Module 13. Technology of dried milks

Lesson 36

36.1 Introduction

Milk is unique in its content of valuable nutrients. Both the chemical composition and the physical properties of the milk powder play an important role in its use with quick and complete reconstitution adding convenience to the products. Every day, millions of liters of milk are processed into dry products. By far the largest part ends up as ordinary skim milk and whole milk powders. These products are market commodities with little requirement for product functionality. Consumer demand for specific product properties, particularly in the food industry, has resulted in the development of many different dry dairy products, ranging from instant whole milk powder to speciality food ingredients. The dairy industry invests heavily in the development and production of such products.

During the last few decades there has been a growing market for powders which are instantly soluble in cold water. Ordinary non-agglomerated powders tend to lump when mixed with water, and if strong mechanical stirring is not applied, it may result in an inhomogeneous mixture which is not attractive to the consumer. The quality requirements to instant milk powders are constantly getting stricter as an increasing number of properties must be optimized simultaneously and controlled within still narrower limits in order to obtain a high quality product with the highest degree of uniformity, fulfilling the requirements set by costumers, organizations and industrial and/or legislative standards.

36.2 Instantization

The historic development started with the pioneering research of Mr. David D. Peebles in the beginning of the fifties, and instantized non-fat dry milk was marketed from 1954. Soon it replaced the regular spray dried products on the retail market. Lecithinizing during the drying in the fluid bed is not always applied; it is meant to obtain instant properties.

The principle of instantization is the agglomeration of individual spherical milk particles into clusters and the conversion of lactose from the glass into a microcrystalline form which makes the powder more wettable and less hygroscopic. In the instantization process, the surface of milk powder particles are humidified, or the particles are only partially dried during manufacturing, so that the surface is tacky and partial crystallization of lactose leading to formation of microcrystals occurs before the particles are redried. This produces a clustering of the particles in loose spongy aggregates of low density (known as agglomerates / conglomerates / granulates ) which flow freely and disperse readily in cold water, as water penetrates the spongy structure of these aggregates and allow them to sink and disperse.
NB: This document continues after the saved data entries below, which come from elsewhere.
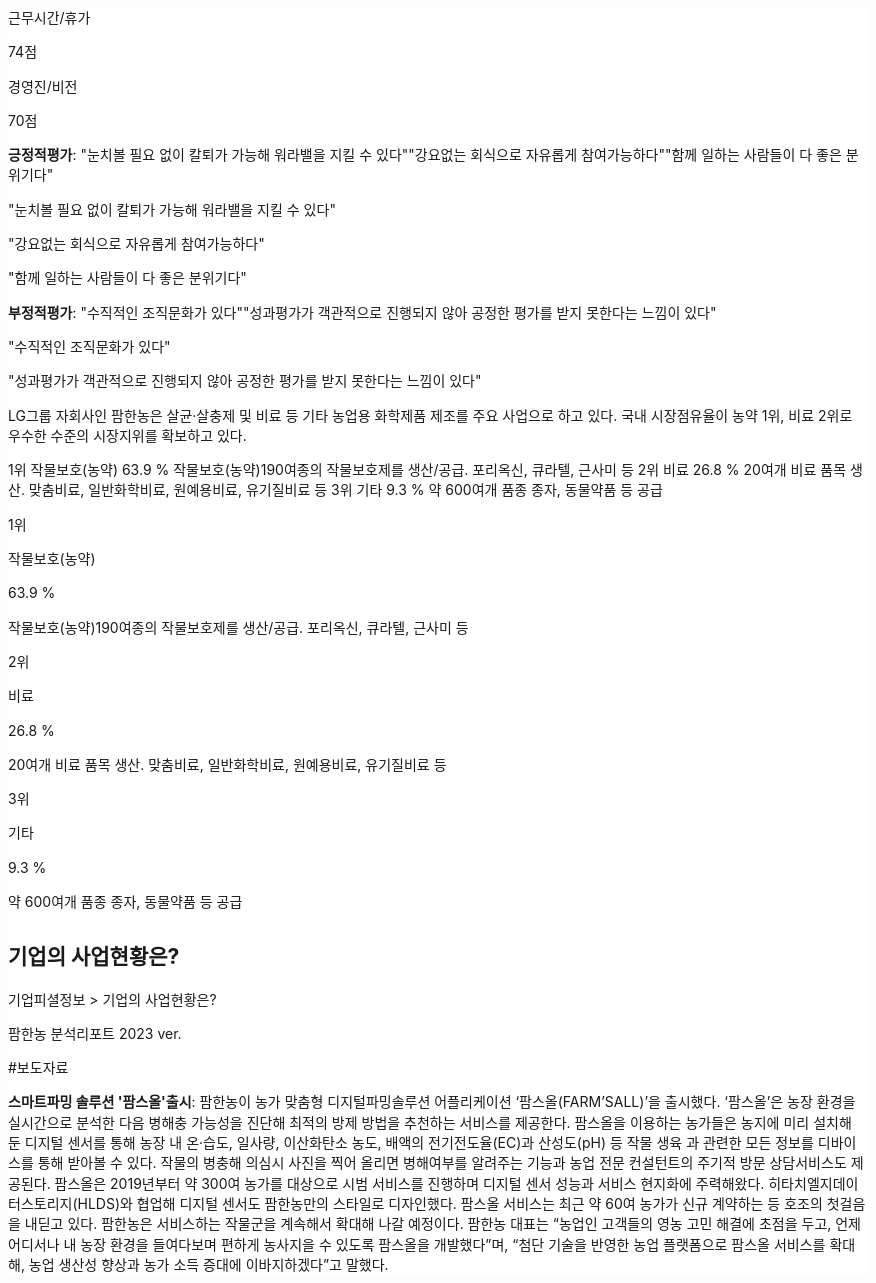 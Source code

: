 근무시간/휴가

74점

경영진/비전

70점

**긍정적평가**: "눈치볼 필요 없이 칼퇴가 가능해 워라밸을 지킬 수 있다""강요없는 회식으로 자유롭게 참여가능하다""함께 일하는 사람들이 다 좋은 분위기다"

"눈치볼 필요 없이 칼퇴가 가능해 워라밸을 지킬 수 있다"

"강요없는 회식으로 자유롭게 참여가능하다"

"함께 일하는 사람들이 다 좋은 분위기다"

**부정적평가**: "수직적인 조직문화가 있다""성과평가가 객관적으로 진행되지 않아 공정한 평가를 받지 못한다는 느낌이 있다"

"수직적인 조직문화가 있다"

"성과평가가 객관적으로 진행되지 않아 공정한 평가를 받지 못한다는 느낌이 있다"

LG그룹 자회사인 팜한농은 살균·살충제 및 비료 등 기타 농업용 화학제품 제조를 주요 사업으로 하고 있다. 국내 시장점유율이 농약 1위, 비료 2위로 우수한 수준의 시장지위를 확보하고 있다.

1위 작물보호(농약) 63.9 % 작물보호(농약)190여종의 작물보호제를 생산/공급. 포리옥신, 큐라텔, 근사미 등
2위 비료 26.8 % 20여개 비료 품목 생산. 맞춤비료, 일반화학비료, 원예용비료, 유기질비료 등
3위 기타 9.3 % 약 600여개 품종 종자, 동물약품 등 공급

1위

작물보호(농약)

63.9 %

작물보호(농약)190여종의 작물보호제를 생산/공급. 포리옥신, 큐라텔, 근사미 등

2위

비료

26.8 %

20여개 비료 품목 생산. 맞춤비료, 일반화학비료, 원예용비료, 유기질비료 등

3위

기타

9.3 %

약 600여개 품종 종자, 동물약품 등 공급

## 기업의 사업현황은?

기업피셜정보 > 기업의 사업현황은?

팜한농 분석리포트 2023 ver.

#보도자료

**스마트파밍 솔루션 '팜스올'출시**: 팜한농이 농가 맞춤형 디지털파밍솔루션 어플리케이션 ‘팜스올(FARM’SALL)’을 출시했다. ‘팜스올’은 농장 환경을 실시간으로 분석한 다음 병해충 가능성을 진단해 최적의 방제 방법을 추천하는 서비스를 제공한다. 팜스올을 이용하는 농가들은 농지에 미리 설치해 둔 디지털 센서를 통해 농장 내 온·습도, 일사량, 이산화탄소 농도, 배액의 전기전도율(EC)과 산성도(pH) 등 작물 생육 과 관련한 모든 정보를 디바이스를 통해 받아볼 수 있다. 작물의 병충해 의심시 사진을 찍어 올리면 병해여부를 알려주는 기능과 농업 전문 컨설턴트의 주기적 방문 상담서비스도 제공된다. 팜스올은 2019년부터 약 300여 농가를 대상으로 시범 서비스를 진행하며 디지털 센서 성능과 서비스 현지화에 주력해왔다. 히타치엘지데이터스토리지(HLDS)와 협업해 디지털 센서도 팜한농만의 스타일로 디자인했다. 팜스올 서비스는 최근 약 60여 농가가 신규 계약하는 등 호조의 첫걸음을 내딛고 있다. 팜한농은 서비스하는 작물군을 계속해서 확대해 나갈 예정이다. 팜한농 대표는 “농업인 고객들의 영농 고민 해결에 초점을 두고, 언제 어디서나 내 농장 환경을 들여다보며 편하게 농사지을 수 있도록 팜스올을 개발했다”며, “첨단 기술을 반영한 농업 플랫폼으로 팜스올 서비스를 확대해, 농업 생산성 향상과 농가 소득 증대에 이바지하겠다”고 말했다.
The principal purpose of agglomeration, also called instantizing, is to improve the rate and completeness of the reconstitutability of dry milk products. Small single particles dissolve instantly in water. Powder consisting of small particles is, however, difficult to disperse. Big particles are easy to disperse in water, but dissolve only partially.

Agglomeration is a result of wet and/or semi-dry particle collision with size >125 µm. Control is achieved by returning dry fine powder to the wet spray during different stages of spray drying. Mastering the agglomeration techniques is the art of modern spray drying. Plant operation and economics are other important parameters.

36.3 Products

In addition to nonfat dry milk, the instantizing process has been applied to dry whole milk and other milk fat containing dry dairy products with only limited improvement in reconstitutability resulting. The milk fat adversely affects wettability because of its hydrophobic property.

36.4 Major Systems

The process may be carried out using either of these two methods:

  • Spray Drying Agglomeration
  • Rewet Agglomeration

36.4.1 Spray drying aggomeration

During the spray drying process, the aim is to produce particles with a big surface/mass ratio, i.e. small particles. The reconstitution in water of a powder consisting of small particles is however difficult and requires intensive mixing in order to disperse the powder, before it is totally dissolved. Bigger particles exhibit a better dispersion, but the solubility is negatively affected during the drying operation. By agglomeration both a good dispersion and a complete solution are obtained. In spray drying there are two ways of agglomeration: the spontaneous and the forced, both in a primary and secondary form given in Table 36.1 and in Fig. 36.1 to Fig. 36.4 (Fig. 36.1: Spontaneous primary agglomeration, Fig. 36.2: Forced primary agglomeration, Fig%2036.3.swf and Fig%2036.4.swf .

Table 36.1 Types of agglomeration process


In Forced Secondary agglomeration the small dry particles are introduced into the dryer near the atomizing device, where they will meet and collide with atomized wet droplets thus forming agglomerates consisting of many particles stuck together having a size of 100-500 µ, depending on the parameters selected.

In Forced Secondary agglomeration the small dry particles are introduced into the dryer near the atomizing device, where they will meet and collide with atomized wet droplets thus forming agglomerates consisting of many particles stuck together having a size of 100-500 µ, depending on the parameters selected.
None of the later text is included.